Full size crayfish will absolutely destroy a betta. Dwarf crays, however, are safe to be kept with bettas. Just make sure you provide some small caves that the betta can't get into or it could easily eat them when they molt. How many dwarf crays you could keep is a function of how large your tank is.


----------



## LittleBettaFish (Oct 2, 2010)

What kind of feeder fish are you talking about? Most feeders I have seen used here are either low grade guppies/livebearers, rosy barbs (I think it's them anyway) or small goldfish. 

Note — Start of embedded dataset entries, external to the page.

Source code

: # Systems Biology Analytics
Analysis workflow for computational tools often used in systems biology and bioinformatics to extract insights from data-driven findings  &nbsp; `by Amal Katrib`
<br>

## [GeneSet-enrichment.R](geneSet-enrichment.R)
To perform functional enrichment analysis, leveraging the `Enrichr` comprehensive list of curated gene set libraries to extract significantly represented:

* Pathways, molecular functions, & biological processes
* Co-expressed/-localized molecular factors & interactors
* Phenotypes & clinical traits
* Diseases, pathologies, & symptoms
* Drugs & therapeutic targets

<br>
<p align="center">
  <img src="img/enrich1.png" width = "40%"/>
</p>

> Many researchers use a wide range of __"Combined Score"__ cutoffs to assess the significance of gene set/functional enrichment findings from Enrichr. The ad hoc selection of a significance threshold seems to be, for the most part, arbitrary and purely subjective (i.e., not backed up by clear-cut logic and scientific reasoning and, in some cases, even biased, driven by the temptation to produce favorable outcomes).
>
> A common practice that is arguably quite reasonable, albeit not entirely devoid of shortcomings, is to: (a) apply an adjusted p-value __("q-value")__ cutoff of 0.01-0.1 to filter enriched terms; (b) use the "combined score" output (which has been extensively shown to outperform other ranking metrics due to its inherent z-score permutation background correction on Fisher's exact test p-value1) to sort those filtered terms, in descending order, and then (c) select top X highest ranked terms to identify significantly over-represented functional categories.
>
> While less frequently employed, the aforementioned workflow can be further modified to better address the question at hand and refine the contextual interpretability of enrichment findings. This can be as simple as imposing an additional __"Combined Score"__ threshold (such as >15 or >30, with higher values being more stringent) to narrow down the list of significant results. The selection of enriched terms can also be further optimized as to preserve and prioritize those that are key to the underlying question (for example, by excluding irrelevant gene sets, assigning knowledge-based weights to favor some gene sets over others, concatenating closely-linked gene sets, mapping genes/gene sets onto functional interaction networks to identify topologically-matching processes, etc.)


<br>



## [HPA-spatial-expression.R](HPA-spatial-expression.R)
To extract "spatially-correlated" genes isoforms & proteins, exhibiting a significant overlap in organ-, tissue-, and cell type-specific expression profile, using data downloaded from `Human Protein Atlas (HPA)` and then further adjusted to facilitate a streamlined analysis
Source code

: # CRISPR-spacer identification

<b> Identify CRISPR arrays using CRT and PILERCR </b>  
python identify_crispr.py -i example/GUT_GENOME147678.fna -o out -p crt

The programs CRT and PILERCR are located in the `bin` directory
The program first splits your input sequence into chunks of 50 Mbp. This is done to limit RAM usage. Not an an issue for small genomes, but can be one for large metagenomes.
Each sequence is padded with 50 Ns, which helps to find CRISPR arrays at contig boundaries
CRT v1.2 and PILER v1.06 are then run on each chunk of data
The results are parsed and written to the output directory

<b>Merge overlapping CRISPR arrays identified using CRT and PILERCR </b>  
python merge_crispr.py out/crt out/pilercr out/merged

Pet stores do a lot of things that a considerate fish owner wouldn't and shouldn't.


----------



## jaysee (Dec 9, 2009)

Rosy reds, not barbs  Rosy reds are minnows.


----------



## LittleBettaFish (Oct 2, 2010)

I don't think we actually have rosy reds here in Oz. Never seen them anywhere. The ones I see at pet and fish stores are I believe poorly coloured rosy barbs.


----------



## jaysee (Dec 9, 2009)

Can't tell where people are from on the phone 

Rosy barbs? Eh, same difference I suppose!


----------



## JaniceAndFred (Nov 5, 2013)

LittleBettaFish said:


> What kind of feeder fish are you talking about? Most feeders I have seen used here are either low grade guppies/livebearers, rosy barbs (I think it's them anyway) or small goldfish.
> 
> Pet stores do a lot of things that a considerate fish owner wouldn't and shouldn't.


The ones they have are feeder goldfish they also have rosy reds. This petstore by me is the worst of any petstore ive ever been in they been introuble at least 3 times. Im not sure if its normal but when they were bagging the feeder fish they spoon the bag so fast seem that spinning them is unsafe and they said they were stinking extras incase they die. Next time I go back I should take a vid. Went to walmart not long ago and they had dead fish in their tanks.


----------



## LittleBettaFish (Oct 2, 2010)

Sadly most feeder fish are pretty poorly kept/treated because their only real purpose in life is to be fed to another fish. 

Goldfish are definitely not suitable tankmates for bettas. Not sure on the rosy reds, but from what I've read it sounds like they prefer cooler water than bettas need.


----------